House Rep. Gerry Connolly, ranking member of the Committee on Oversight and Government Reform, has demanded an investigation into the General Services Administration’s reported plan to grant a $25 million pilot program contract to fintech startup Ramp.
In a May 9 letter sent to the agency’s acting administrator, Connolly, D-VA, requested information and documents related to the bid Ramp has submitted to the GSA and recent meetings between the fintech and senior GSA officials like Josh Gruenbaum, commissioner of the Federal Acquisition Service, to better understand GSA’s contractor selection process for the SmartPay program.
Connolly asserted that the Trump administration has called SmartPay “broken” and blocked access for workers at federal agencies like the National Institutes of Health and the Federal Aviation Administration.
“In what appears to be a textbook example of waste, fraud and abuse, the Trump Administration’s false claims about the SmartPay program may be an attempt to discredit the program to provide a new, Trump-affiliated contractor with a lucrative contract,” Connolly wrote in the letter.
The GSA’s pilot program, one of the multiple contracts that comprise its SmartPay program, is an initiative under federal oversight that provides expense cards to government employees to buy office supplies and equipment, book travel, and pay for gas.
The congressman said Ramp has no federal contracting experience, but alleged the company’s ties with Trump’s family and Elon Musk's allies are helping it bag the contract.
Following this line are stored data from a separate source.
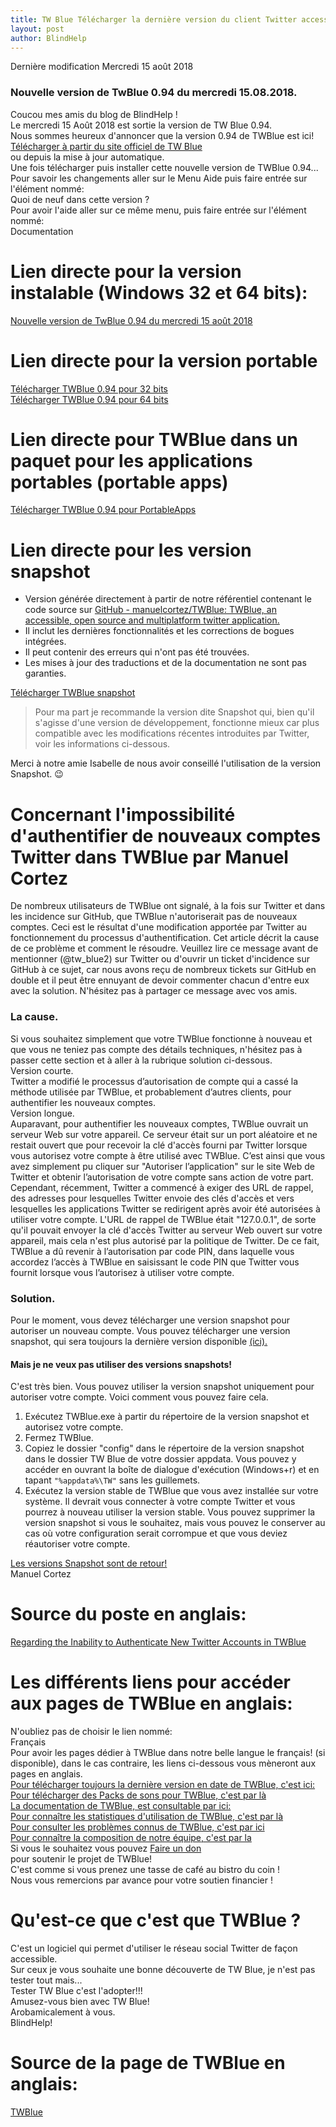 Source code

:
 ```yaml
---
title: TW Blue Télécharger la dernière version du client Twitter accessible
layout: post
author: BlindHelp
---
```


<footer>Dernière modification Mercredi 15 août 2018</footer>

### Nouvelle version de TwBlue 0.94 du mercredi 15.08.2018. ###

Coucou mes amis du blog de BlindHelp !  
Le mercredi 15 Août 2018 est sortie la version de TW Blue 0.94.                
Nous sommes heureux d'annoncer que la version 0.94 de TWBlue est ici!                        
[Télécharger à partir du site officiel de TW Blue](https://twblue.es/es/downloads)         
ou depuis la mise à jour automatique.        
Une fois télécharger puis installer cette nouvelle version de TWBlue 0.94...               
Pour savoir les changements aller sur le Menu Aide puis faire entrée sur l'élément nommé:                                
Quoi de neuf dans cette version ?              
Pour avoir l'aide aller sur ce même menu, puis faire entrée sur l'élément nommé:                     
Documentation            

# Lien directe pour la version instalable (Windows 32 et 64 bits): #
[Nouvelle version de TwBlue 0.94 du mercredi 15 août 2018](https://twblue.es/pubs/twblue_setup.exe)

# Lien directe pour la version portable #
[Télécharger TWBlue 0.94 pour 32 bits](https://twblue.es/pubs/twblue-latest_x86.zip)    
[Télécharger TWBlue 0.94 pour 64 bits](https://twblue.es/pubs/twblue-latest_x64.zip)    

# Lien directe pour TWBlue dans un paquet pour les applications portables (portable apps) #
[Télécharger TWBlue 0.94 pour PortableApps](http://twblue.es/pubs/TWBluePortable_0.94.paf.exe)

# Lien directe pour les version snapshot #

- Version générée directement à partir de notre référentiel contenant le code source sur [GitHub - manuelcortez/TWBlue: TWBlue, an accessible, open source and multiplatform twitter application.](https://github.com/manuelcortez/TWBlue)
- Il inclut les dernières fonctionnalités et les corrections de bogues intégrées.
- Il peut contenir des erreurs qui n'ont pas été trouvées.
- Les mises à jour des traductions et de la documentation ne sont pas garanties.

[Télécharger TWBlue snapshot](https://twblue.es/pubs/snapshot.zip)    

> Pour ma part je recommande la version dite Snapshot qui, bien qu'il s'agisse d'une version de développement, fonctionne mieux car plus compatible avec les modifications récentes introduites par Twitter, voir les informations ci-dessous.    

Merci à notre amie Isabelle de nous avoir conseillé l'utilisation de la version Snapshot. 😉   

# Concernant l'impossibilité d'authentifier de nouveaux comptes Twitter dans TWBlue par Manuel Cortez #

De nombreux utilisateurs de TWBlue ont signalé, à la fois sur Twitter et dans les incidence sur GitHub, que TWBlue n'autoriserait pas de nouveaux comptes. Ceci est le résultat d'une modification apportée par Twitter au fonctionnement du processus d'authentification. Cet article décrit la cause de ce problème et comment le résoudre. Veuillez lire ce message avant de mentionner (@tw_blue2) sur Twitter ou d'ouvrir un ticket d'incidence sur GitHub à ce sujet, car nous avons reçu de nombreux tickets sur GitHub en double et il peut être ennuyant de devoir commenter chacun d'entre eux avec la solution. N'hésitez pas à partager ce message avec vos amis.    

### La cause. ###

Si vous souhaitez simplement que votre TWBlue fonctionne à nouveau et que vous ne teniez pas compte des détails techniques, n'hésitez pas à passer cette section et à aller à la rubrique solution ci-dessous.    
Version courte.    
Twitter a modifié le processus d’autorisation de compte qui a cassé la méthode utilisée par TWBlue, et probablement d’autres clients, pour authentifier les nouveaux comptes.    
Version longue.   
Auparavant, pour authentifier les nouveaux comptes, TWBlue ouvrait un serveur Web sur votre appareil. Ce serveur était sur un port aléatoire et ne restait ouvert que pour recevoir la clé d'accès fourni par Twitter lorsque vous autorisez votre compte à être utilisé avec TWBlue. C’est ainsi que vous avez simplement pu cliquer sur "Autoriser l’application" sur le site Web de Twitter et obtenir l’autorisation de votre compte sans action de votre part. Cependant, récemment, Twitter a commencé à exiger des URL de rappel, des adresses pour lesquelles Twitter envoie des clés d'accès et vers lesquelles les applications Twitter se redirigent après avoir été autorisées à utiliser votre compte. L'URL de rappel de TWBlue était "127.0.0.1", de sorte qu'il pouvait envoyer la clé d'accès Twitter au serveur Web ouvert sur votre appareil, mais cela n'est plus autorisé par la politique de Twitter. De ce fait, TWBlue a dû revenir à l’autorisation par code PIN, dans laquelle vous accordez l’accès à TWBlue en saisissant le code PIN que Twitter vous fournit lorsque vous l’autorisez à utiliser votre compte.    

### Solution. ###

Pour le moment, vous devez télécharger une version snapshot pour autoriser un nouveau compte. Vous pouvez télécharger une version snapshot, qui sera toujours la dernière version disponible [(ici).](https://twblue.es/pubs/snapshot.zip)    

#### Mais je ne veux pas utiliser des versions snapshots! ####

C'est très bien. Vous pouvez utiliser la version snapshot uniquement pour autoriser votre compte. Voici comment vous pouvez faire cela.    

1. Exécutez TWBlue.exe à partir du répertoire de la version snapshot et autorisez votre compte.
2. Fermez TWBlue.
3. Copiez le dossier "config" dans le répertoire de la version snapshot dans le dossier TW Blue de votre dossier appdata. Vous pouvez y accéder en ouvrant la boîte de dialogue d'exécution (Windows+r) et en tapant `"%appdata%\TW"` sans les guillemets.
4. Exécutez la version stable de TWBlue que vous avez installée sur votre système. Il devrait vous connecter à votre compte Twitter et vous pourrez à nouveau utiliser la version stable. Vous pouvez supprimer la version snapshot si vous le souhaitez, mais vous pouvez le conserver au cas où votre configuration serait corrompue et que vous deviez réautoriser votre compte.

[Les versions Snapshot sont de retour!](https://twblue.es/posts/snapshots/)    
Manuel Cortez    

# Source du poste en anglais: #
[Regarding the Inability to Authenticate New Twitter Accounts in TWBlue](https://twblue.es/posts/unable-to-authenticate/)    

# Les différents liens pour accéder aux pages de TWBlue en anglais: #

N'oubliez pas de choisir le lien nommé:  
Français    
Pour avoir les pages dédier à TWBlue dans notre belle langue le français! (si disponible), dans le cas contraire, les liens ci-dessous vous mèneront aux pages en anglais.  
[Pour télécharger toujours la dernière version en date de TWBlue, c'est ici:](https://twblue.es/downloads/)    
[Pour télécharger des Packs de sons pour TWBlue, c'est par là](https://twblue.es/soundpacks/)    
[La documentation de TWBlue, est consultable par ici:](https://twblue.es/documentation/)    
[Pour connaître les statistiques d'utilisation de TWBlue, c'est par là](https://twblue.es/usage)    
[Pour consulter les problèmes connus de TWBlue, c'est par ici](https://github.com/manuelcortez/twblue/issues)    
[Pour connaître la composition de notre équipe, c'est par la](https://twblue.es/team/)    
Si vous le souhaitez vous pouvez [Faire un don](https://twblue.es/donate/)    
pour soutenir le projet de TWBlue!    
C'est comme si vous prenez  une tasse de café au bistro du coin !    
Nous vous remercions par avance pour votre soutien financier !

# Qu'est-ce que c'est que TWBlue ? #
C'est un logiciel qui permet d'utiliser le réseau social Twitter de façon accessible.                 
Sur ceux je vous souhaite une bonne découverte de TW Blue, je n'est pas tester tout mais...  
Tester TW Blue c'est l'adopter!!!   
Amusez-vous bien avec TW Blue!  
Arobamicalement à vous.  
BlindHelp!             

# Source de la page de TWBlue en anglais: #
[TWBlue](https://twblue.es/#)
Ramp reportedly leveraged its political connections in at least four meetings with Trump appointees at the GSA to snag one of the contracts that makes up the $700 billion program overseeing the federal government’s expense card program, Connolly noted. ProPublica first reported the meetings last month.
Connolly has called GSA’s decision to award the contract to Ramp an example of “pay-to-play” since it bypasses protocols for a public bidding process, and alleged that a GSA employee recently stated that Ramp is the “favorite” to win the contract.
The focus on the corporate credit card firm is unusual and suspicious because “[y]ou don’t want to give this impression that leadership has already decided the winner somehow,” Connolly quoted a senior GSA official as saying.
Connolly highlighted that Ramp’s investors include venture capital firms with ties to prominent individuals connected to President Donald Trump, including Silicon Valley billionaire Peter Thiel and Jared Kushner’s brother Joshua Kushner, and allies of Elon Musk. Keith Rabois, one of Ramp’s earliest investors, raised more than $1 million for Trump’s 2024 campaign, according to the congressman.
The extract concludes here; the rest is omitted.